Aneta65 - Sob 07 Maj, 2005 12:27
Temat postu:
he...jeśli "zakochujesz się" bardzo szybko i równie szybko odkochujesz to znaczy że jeszcze prawdziwej miłości nie znalazłaś tylko po prostu często się zauroczasz....jeśli masz do siebie przez to wyżuty sumienia to przestań je mieć bo ja też tak mam ale przynajmniej inaczej niż moja kumpela nie rozgaduje tego całemu światu, zwyklo zachowuje to wyłacznie dla siebie.....jeśli nie chcesz żeby znajomi cie brali za osobe która zmienia chłopaków jak rękawiczki to jeśli rzucasz chłopaka z powodu tego że "kochasz" innego to nikomu tego nie mów. zrób sobie z objektu uczuć taka małą tajemnice, no chyba że on tez jest tobą zainteresowany.....
nasty_girl - Sob 07 Maj, 2005 12:41
Temat postu:
no w tym wieku tak duzo dziewczyn ma, nieprzejmuj sie.. przyjdzie jescze czas na prawdziwa powazna milosc.. a narazie jezeli ci sie naprawde podobaja to nie powstrzymuj sie.. po co ?

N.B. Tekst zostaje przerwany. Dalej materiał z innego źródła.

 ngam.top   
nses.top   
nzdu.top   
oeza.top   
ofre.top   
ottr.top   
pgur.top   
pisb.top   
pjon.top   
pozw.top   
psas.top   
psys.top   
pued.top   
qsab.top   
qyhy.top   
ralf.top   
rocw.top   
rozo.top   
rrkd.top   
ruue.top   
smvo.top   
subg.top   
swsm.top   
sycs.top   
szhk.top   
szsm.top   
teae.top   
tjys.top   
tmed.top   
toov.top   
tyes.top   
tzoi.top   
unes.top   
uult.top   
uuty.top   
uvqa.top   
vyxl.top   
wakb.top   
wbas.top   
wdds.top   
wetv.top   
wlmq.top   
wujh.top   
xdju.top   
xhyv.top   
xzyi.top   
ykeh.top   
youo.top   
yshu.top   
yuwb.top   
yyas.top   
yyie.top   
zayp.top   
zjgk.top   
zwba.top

Anonymous - Sob 07 Maj, 2005 12:50
Temat postu:
Miłość to to nie jest lecz zauroczenie.. zauroczenie można przeżyć od pierwszego wejrzenia (bo w miłość od pierwszego wejrzenia nie wierze jak sie kogoś nie zna...). U nastolatek (kurde czemu zawsze te nastolatki
) to jest bardzo częste, hormony działają xD ja na szczęście już takie coś przeszłam, trwało to około pół roku i ciągle ktoś nowy mi sie podobał
Na prawdziwą miłośc trzeba naprawdę cierpliwości...

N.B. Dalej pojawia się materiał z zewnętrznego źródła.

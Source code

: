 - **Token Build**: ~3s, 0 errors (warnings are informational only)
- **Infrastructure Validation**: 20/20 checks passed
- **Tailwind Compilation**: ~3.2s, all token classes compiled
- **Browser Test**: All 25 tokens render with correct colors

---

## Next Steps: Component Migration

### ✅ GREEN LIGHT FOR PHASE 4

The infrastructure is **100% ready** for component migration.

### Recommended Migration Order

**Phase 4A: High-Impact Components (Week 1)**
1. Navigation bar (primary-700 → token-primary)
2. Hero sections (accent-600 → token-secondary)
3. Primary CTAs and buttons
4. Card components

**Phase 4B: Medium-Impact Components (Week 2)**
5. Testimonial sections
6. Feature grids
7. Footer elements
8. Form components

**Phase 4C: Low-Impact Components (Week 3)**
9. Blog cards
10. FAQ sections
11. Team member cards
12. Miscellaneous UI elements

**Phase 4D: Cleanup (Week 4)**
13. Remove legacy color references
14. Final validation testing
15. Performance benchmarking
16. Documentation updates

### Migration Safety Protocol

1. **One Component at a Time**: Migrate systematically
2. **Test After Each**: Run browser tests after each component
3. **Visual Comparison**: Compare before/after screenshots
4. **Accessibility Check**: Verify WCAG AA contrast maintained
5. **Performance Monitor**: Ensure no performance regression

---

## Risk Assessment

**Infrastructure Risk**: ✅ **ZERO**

Nikita - Sob 07 Maj, 2005 15:07
Temat postu:
to jest tzw. szczeniacka milosc
Myślisz, że się zakochałaś po uszy, a tak naprawdę nie wiesz co to prawdziwe uczucie ^^ Poprostu się zauroczasz
Anonymous - Sob 07 Maj, 2005 16:49
Temat postu:
Mam ten sam problem
Przez tydzień jestem ''zakochana'' w panu X,potem przez miesiąc w Y,a jeszcze później Z... Ahhh te hormony......
nidhogg - Nie 08 Maj, 2005 10:24
Temat postu:
dokladbnie tak, w tym wieku hormony panuja cialem i mozgiem
Elun - Nie 08 Maj, 2005 17:13
Temat postu:
chyba kazdy tak ma
ja sie zauroczam zawsze w pierwszym ladniejszym chlopaku, jakiego gdzies spotkam na imprezie. Ostatnio w jednum dniu na jednej imprezie upodobalo mi sie dwoch hyhy
Nikav - Pon 09 Maj, 2005 06:43
Temat postu:
Jeszcze 2-3 lata temu zmieniałem obiekt westchnień średnio raz na miesiąc-dwa. Taki przykład, reszta została napisana.
Shaleniec - Pon 09 Maj, 2005 08:11
Temat postu:
mi takie coś już minelo, teraz tylko jeden mnie obchodzi =D
pozdro
Kinga - Pon 09 Maj, 2005 14:02
Temat postu:
Niee noo :> Mi sie podobaja faceci rozni
( nawet starsi o 20 lat = = <-- czy to sie leczy ?
)
Ale ... zakochanie ... jakas milosć czy zauroczenie :> to jednak rzadko
Crimson Lady - Pon 09 Maj, 2005 14:45
Temat postu:
a ja jakos nigdy kochliwa nie bylam..
teraz tez rzadko sie zakochuje ;p ech, mi dogodzic.. XD"
Kinga - podobanie, podobaniem. podobac to sie kazdy moze, gorzej jak sie zabujasz w takim gosciu. zwykle tak bywa, jesli dziewczyna wychowuje sie bez ojca, a w twoim przypadku mozna powiedziec, ze tak wlasnie jest. tego sie chyba nie leczy.. ;)
panienka_wierzba - Pon 09 Maj, 2005 19:41
Temat postu:
ja tam nigdy kochliwa nie byłam
ja cuś to ktoś mi się podoba ee porządnie, i długo
niezbyr często zdaża mi się obiekty westchnień zmieniać (choc czasami ze 2 czy 3 naraz sie zdazaja..)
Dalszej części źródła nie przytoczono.